Mimicking the appearance of the adjacent natural tooth is challenging when restoring a fractured anterior tooth. This clinical article describes a modified index technique for restoring a class IV cavity. A replica of the restored tooth was fabricated with computer-aided design and 3D-printing technology, which precisely mimicked the contralateral incisor.
A male patient, 16 years old, sought care at the dental clinic with fractures of the right maxillary central incisor. The patient had no clinical symptoms during this period.
The right maxillary central incisor had been fractured in the middle third three years earlier, and, in the meantime, caries involved the enamel and dentin. No pulp exposure was reported or found, as well as no clinical signs or symptoms.
A radiographic examination of the right central incisor was conducted and no abnormalities, such as periapical lesion, root resorption, etc. were found.
A 3D-printed template was fabricated using a silicone impression, lab scan, Exocad software and 3D printing. Firstly, scanning for stone model by lab scan. Then, 3D wax-up of the right central incisor matching all anatomy and details of the adjacent tooth. Last, a palatal guide was designed using the exocad software, and then 3D printed to enable us to transfer the digital wax-up design into the patient’s mouth accurately.
Isolation with knot ligatures and rubber-dam inversion to achieve clean and dry working field, and minimal interference with the restorative procedures.
The adjacent tooth was protected using a sectional matrix during cleaning of caries.
A 1.5-2 mm fine bevel preparation was designed using a yellow-band football diamond bur. The bevel should be as long as the fracture extension and afterwards the finishing of the preparation with coarse and medium abrasive discs.

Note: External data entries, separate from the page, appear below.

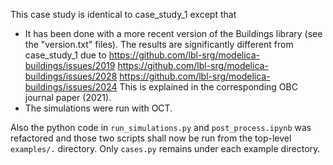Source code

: This case study is identical to case_study_1 except that

- It has been done with a more recent version of the Buildings
library (see the "version.txt" files). The results are significantly different from case_study_1 due to
https://github.com/lbl-srg/modelica-buildings/issues/2019
https://github.com/lbl-srg/modelica-buildings/issues/2028
https://github.com/lbl-srg/modelica-buildings/issues/2024
This is explained in the corresponding OBC journal paper (2021).
- The simulations were run with OCT.

Also the python code in `run_simulations.py` and `post_process.ipynb`
was refactored and those two scripts shall now be run from
the top-level `examples/.` directory.
Only `cases.py` remains under each example directory.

After beveling and rounding of sharp edges, the tooth surface was ready for adhesion.
After shielding the adjacent teeth with teflon tape, selective enamel etching was carried out for 25 second with 37% phosphoric acid.
Application and rubbing for 20 seconds of multiple coats of universal bonding agent. Air was the used to carefully thin the bonding before curing for 40 seconds.
The 3D-printed template was positioned after disinfection and its correct fit was checked before proceeding.
The enamel shade adapted on the 3D printed index in the tooth fracture area.
The 3D printed index was placed back on the anterior teeth to build the palatal wall. A brush was used to adapt the composite to the cavity margin. After removing excess material, light curing was carried out for 20 seconds.
As you can see, the newly-built palatal wall had the same anatomical features of the adjacent incisor.
The Unica matrix (Polydentia) was used to restore the proximal wall, and to achieve a good seal with the palatal wall. The matrix can be stabilized with a wedge if necessary. In this case, flowable composite was injected in the cervical area and cured to keep the matrix in the desired position.
After building the proximal wall using the same enamel shade, and the incisal halo by using a dentin shade, the frame to layer the core of the restoration was ready.
Intraoral post-operative view.
Extraoral post-operative view.
The direct resin composite restoration of maxillary central incisors using a 3D-printed template represents an accurate, convenient, aesthetic and functional option. A 3D-printed template is therefore an acceptable and reliable alternative to traditional protocols in direct composite restoration of maxillary central incisors, including fractured teeth and dental caries.